Now, a section of it will be put on permanent display at The Sill: National Landscape Discovery Centre, about two miles (three kilometers) from where it once stood.

The UK’s National Trust gave the largest remaining piece of the salvaged trunk to the Northumberland National Park, where the tree was located.

“In the days and months after the tree was felled, The Sill became a place of celebration and memory.
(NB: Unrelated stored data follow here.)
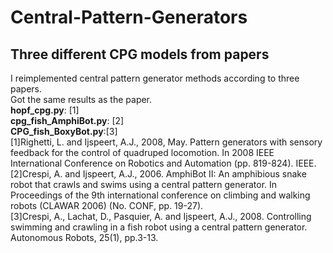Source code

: # Central-Pattern-Generators
## Three different CPG models from papers  
I reimplemented central pattern generator methods according to three papers.  
Got the same results as the paper.  
**hopf_cpg.py**: [1]  
**cpg_fish_AmphiBot.py**: [2]  
**CPG_fish_BoxyBot.py**:[3]  
[1]Righetti, L. and Ijspeert, A.J., 2008, May. Pattern generators with sensory feedback for the control of quadruped locomotion. In 2008 IEEE International Conference on Robotics and Automation (pp. 819-824). IEEE.  
[2]Crespi, A. and Ijspeert, A.J., 2006. AmphiBot II: An amphibious snake robot that crawls and swims using a central pattern generator. In Proceedings of the 9th international conference on climbing and walking robots (CLAWAR 2006) (No. CONF, pp. 19-27).  
[3]Crespi, A., Lachat, D., Pasquier, A. and Ijspeert, A.J., 2008. Controlling swimming and crawling in a fish robot using a central pattern generator. Autonomous Robots, 25(1), pp.3-13.  

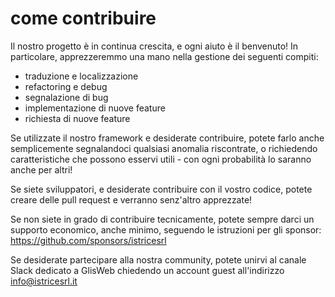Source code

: # come contribuire
Il nostro progetto è in continua crescita, e ogni aiuto è il benvenuto! In particolare, apprezzeremmo una mano nella gestione dei seguenti compiti:

- traduzione e localizzazione
- refactoring e debug
- segnalazione di bug
- implementazione di nuove feature
- richiesta di nuove feature

Se utilizzate il nostro framework e desiderate contribuire, potete farlo anche semplicemente segnalandoci qualsiasi anomalia riscontrate, o richiedendo caratteristiche che possono esservi utili - con ogni probabilità lo saranno anche per altri!

Se siete sviluppatori, e desiderate contribuire con il vostro codice, potete creare delle pull request e verranno senz'altro apprezzate!

Se non siete in grado di contribuire tecnicamente, potete sempre darci un supporto economico, anche minimo, seguendo le istruzioni per gli sponsor: https://github.com/sponsors/istricesrl

Se desiderate partecipare alla nostra community, potete unirvi al canale Slack dedicato a GlisWeb chiedendo un account guest all'indirizzo info@istricesrl.it
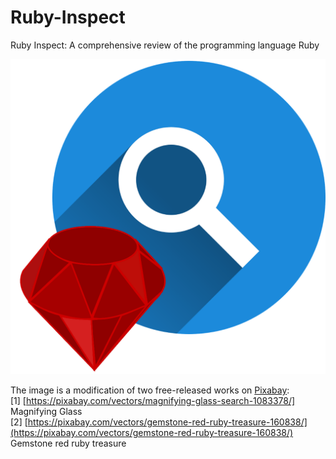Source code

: # Ruby-Inspect
Ruby Inspect: A comprehensive review of the programming language Ruby

![logo](docs/Ruby_Inspect_logo.png)

The image is a modification of two free-released works on [Pixabay](https://pixabay.com/):  
[1] [https://pixabay.com/vectors/magnifying-glass-search-1083378/] Magnifying Glass  
[2] [https://pixabay.com/vectors/gemstone-red-ruby-treasure-160838/](https://pixabay.com/vectors/gemstone-red-ruby-treasure-160838/) Gemstone red ruby treasure  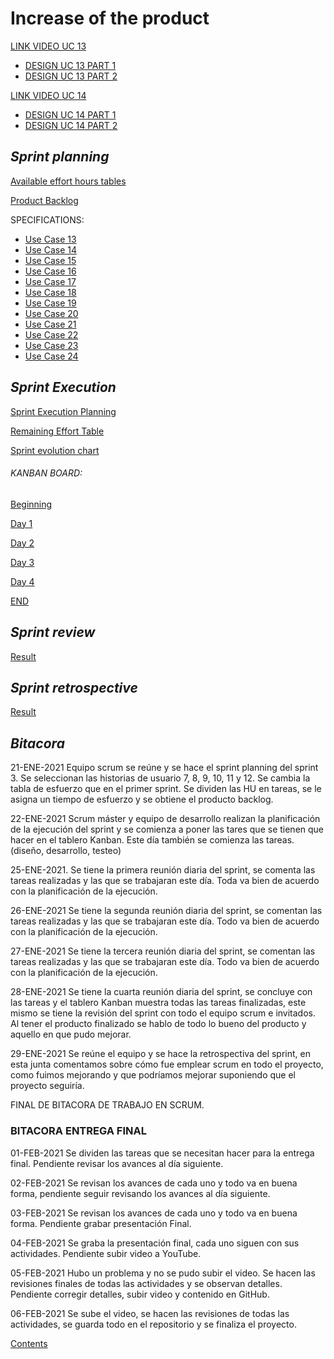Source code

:# Increase of the product #
[LINK VIDEO UC 13](https://video.eko.com/v/Aq4XKp?autoplay=true)
+ [DESIGN UC 13 PART 1](https://drive.google.com/file/d/1fTclRaVaWPIaSZgVylXKcUhHs4FwjhNg/view?usp=sharing)
+ [DESIGN UC 13 PART 2](https://drive.google.com/file/d/19HkYzW8UhN76-K2KU-veMe7grfaMrLzi/view?usp=sharing)

[LINK VIDEO UC 14](https://video.eko.com/v/Aq4XKp?autoplay=true)
+ [DESIGN UC 14 PART 1](https://drive.google.com/file/d/19HkYzW8UhN76-K2KU-veMe7grfaMrLzi/view?usp=sharing)
+ [DESIGN UC 14 PART 2](https://drive.google.com/file/d/1kMAfRdppJrYVk8mfKUUB1Nncao170vAG/view?usp=sharing)

## ***Sprint planning***
 
 [Available effort hours tables](https://drive.google.com/file/d/16Fg7NE5VtfecOq-rSmm5dzcN9ppHyIkM/view?usp=sharing)
 
 [Product Backlog](https://drive.google.com/file/d/1H2Nw8MgWuW6Oq88fLPL24ZmYcOD6cCNU/view?usp=sharing)

SPECIFICATIONS:

+ [Use Case 13](https://drive.google.com/file/d/10rdPwZL9hjOwpYvIwylnoAfRX6S1Ct30/view?usp=sharing)
+ [Use Case 14](https://drive.google.com/file/d/1L4lmSdOAQBiUX-Y2kSpj63Kpe0YNSW1T/view?usp=sharing)
+ [Use Case 15](https://drive.google.com/file/d/1H_SDSkPCmp7cpkxp5Nzbtdqeuu9HBfZw/view?usp=sharing)
+ [Use Case 16](https://drive.google.com/file/d/1t-wwTsUfRT17kJq6yieJ1XyRV5PA3xNw/view?usp=sharing)
+ [Use Case 17](https://drive.google.com/file/d/1cbPaeAv19036pXWZV5cvE29cUXyl0Nh-/view?usp=sharing)
+ [Use Case 18](https://drive.google.com/file/d/1-Jb0GdZp1OUauged3qfVJkly4U-Kp7aV/view?usp=sharing)
+ [Use Case 19](https://drive.google.com/file/d/1Bl1z3XfkF1SD3BTVN4Ea3bB9Xayvx1wT/view?usp=sharing)
+ [Use Case 20](https://drive.google.com/file/d/1lqLP4MVLfIa4UGcQD01aV5Ox64mZDf3V/view?usp=sharing)
+ [Use Case 21](https://drive.google.com/file/d/1Wx77hi5pKBbk004Aoe1ZySv4GZviFuiO/view?usp=sharing)
+ [Use Case 22](https://drive.google.com/file/d/1ENsYPg36JOTDXJzKT51rb5oUDiM94RFN/view?usp=sharing)
+ [Use Case 23](https://drive.google.com/file/d/1T6QklypiQYyWFUVoapG_jfiAcqO8lKpG/view?usp=sharing)
+ [Use Case 24](https://drive.google.com/file/d/1I0KN1RdtYkpC5WIUFuHyDRnVaHXPM6IQ/view?usp=sharing)
 
## ***Sprint Execution***

[Sprint Execution Planning](https://drive.google.com/file/d/1AWpNbOPtCzz_q22eSrlTFM4MkkhDuMe9/view?usp=sharing)

[Remaining Effort Table](https://drive.google.com/file/d/1TuFDKuEoLEgahHAWq_Az9Ttec0nd8zxO/view?usp=sharing)

[Sprint evolution chart](https://drive.google.com/file/d/13pUlaSdI9XtFPAH4buE4qGD_hZ6BEdoO/view?usp=sharing)

###### KANBAN BOARD: 

[Beginning](https://drive.google.com/file/d/1R9AfdL1biMCPkq5ptWkZ2pGizHR13EAc/view?usp=sharing)

[Day 1](https://drive.google.com/file/d/1XRPsZQKmV0tdMbzyaNtocGBVzjRMq-sl/view?usp=sharing)

[Day 2](https://drive.google.com/file/d/1jhQY1kWDB3kAWzloBcHJDuY2HPnoudAR/view?usp=sharing)

[Day 3](https://drive.google.com/file/d/1CABm4CLq_3VxuXVrehThtuEjPHJmUnAW/view?usp=sharing)

[Day 4](https://drive.google.com/file/d/1CioK4lQr9-pE3ak5kI76fbPSH1iyTxGB/view?usp=sharing)

[END](https://drive.google.com/file/d/1CioK4lQr9-pE3ak5kI76fbPSH1iyTxGB/view?usp=sharing)


## ***Sprint review***

[Result](https://drive.google.com/file/d/1SKpSo6M1X76QlYfwvqK4oLnwZss7_4DI/view?usp=sharing)


## ***Sprint retrospective***

[Result](https://drive.google.com/file/d/1Qdq4w32n1lN9N8OCqUTWrpNm-7VxOgAY/view?usp=sharing)

## ***Bitacora***
21-ENE-2021
Equipo scrum se reúne y se hace el sprint planning del sprint 3. Se seleccionan las historias de usuario 7, 8, 9, 10, 11 y 12. Se cambia la tabla de esfuerzo que en el primer sprint. Se dividen las HU en tareas, se le asigna un tiempo de esfuerzo y se obtiene el producto backlog.

22-ENE-2021
Scrum máster y equipo de desarrollo realizan la planificación de la ejecución del sprint y se comienza a poner las tares que se tienen que hacer en el tablero Kanban. Este día también se comienza las tareas. (diseño, desarrollo, testeo)

25-ENE-2021.
Se tiene la primera reunión diaria del sprint, se comenta las tareas realizadas y las que se trabajaran este día. Toda va bien de acuerdo con la planificación de la ejecución.

26-ENE-2021
Se tiene la segunda reunión diaria del sprint, se comentan las tareas realizadas y las que se trabajaran este día. Todo va bien de acuerdo con la planificación de la ejecución. 

27-ENE-2021
Se tiene la tercera reunión diaria del sprint, se comentan las tareas realizadas y las que se trabajaran este día. Todo va bien de acuerdo con la planificación de la ejecución. 

28-ENE-2021
Se tiene la cuarta reunión diaria del sprint, se concluye con las tareas y el tablero Kanban muestra todas las tareas finalizadas, este mismo se tiene la revisión del sprint con todo el equipo scrum e invitados. Al tener el producto finalizado se hablo de todo lo bueno del producto y aquello en que pudo mejorar.

29-ENE-2021
Se reúne el equipo y se hace la retrospectiva del sprint, en esta junta comentamos sobre cómo fue emplear scrum en todo el proyecto, como fuimos mejorando y que podríamos mejorar suponiendo que el proyecto seguiría.

FINAL DE BITACORA DE TRABAJO EN SCRUM.

### BITACORA ENTREGA FINAL
01-FEB-2021
Se dividen las tareas que se necesitan hacer para la entrega final. Pendiente revisar los avances al día siguiente.

02-FEB-2021
Se revisan los avances de cada uno y todo va en buena forma, pendiente seguir revisando los avances al día siguiente.

03-FEB-2021
Se revisan los avances de cada uno y todo va en buena forma. Pendiente grabar presentación Final.

04-FEB-2021
Se graba la presentación final, cada uno siguen con sus actividades. Pendiente subir video a YouTube.

05-FEB-2021
Hubo un problema y no se pudo subir el video. Se hacen las revisiones finales de todas las actividades y se observan detalles. Pendiente corregir detalles, subir video y contenido en GitHub.

06-FEB-2021
Se sube el video, se hacen las revisiones de todas las actividades, se guarda todo en el repositorio y se finaliza el proyecto.

[Contents](https://github.com/DanielaLujanTrejo/Methods-of-organization-/tree/Final-delivery#methods-of-organization-notebook)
Visitors left post-it notes, letters, drawings and messages expressing grief, love, and hope,” the park said in a press release Thursday.

A public consultation was held in the aftermath of the felling on the future of the tree trunk. “The resulting exhibit honours the tree’s natural form while inviting people to engage with it in a deeply personal way,” The Sill said in a press release Thursday.

Tree trunk ‘is huggable’

The trunk is positioned upright, as it once was, and is surrounded by tree oak benches and streams of wood bent to form a canopy in the shape of a huge leaf – recreating the shelter the tree once offered for people to sit and reflect.

Some tributes from the local community have been carved into the wood.

“The original tree may be gone in the form we knew it, but its legacy remains, and what has come since has been endlessly positive, affirming our belief that people nature and place cannot be separated and are interdependent,” said Tony Gates, chief executive of Northumberland National Park Authority, in the release.

“This commission has been the biggest honour of my career,” said Charlie Whinney, the artist behind the new exhibition, in the release.

“I really hope what we’ve done in some small way allows the people of Northumberland and those who held this tree close to their hearts to process the loss they still feel from that day in September 2023, when the tree was illegally cut down,” he added.

“The work looks forward with hope, the tree is regrowing, and Sycamore Gap will always be a magical place to visit,” Whinney continued.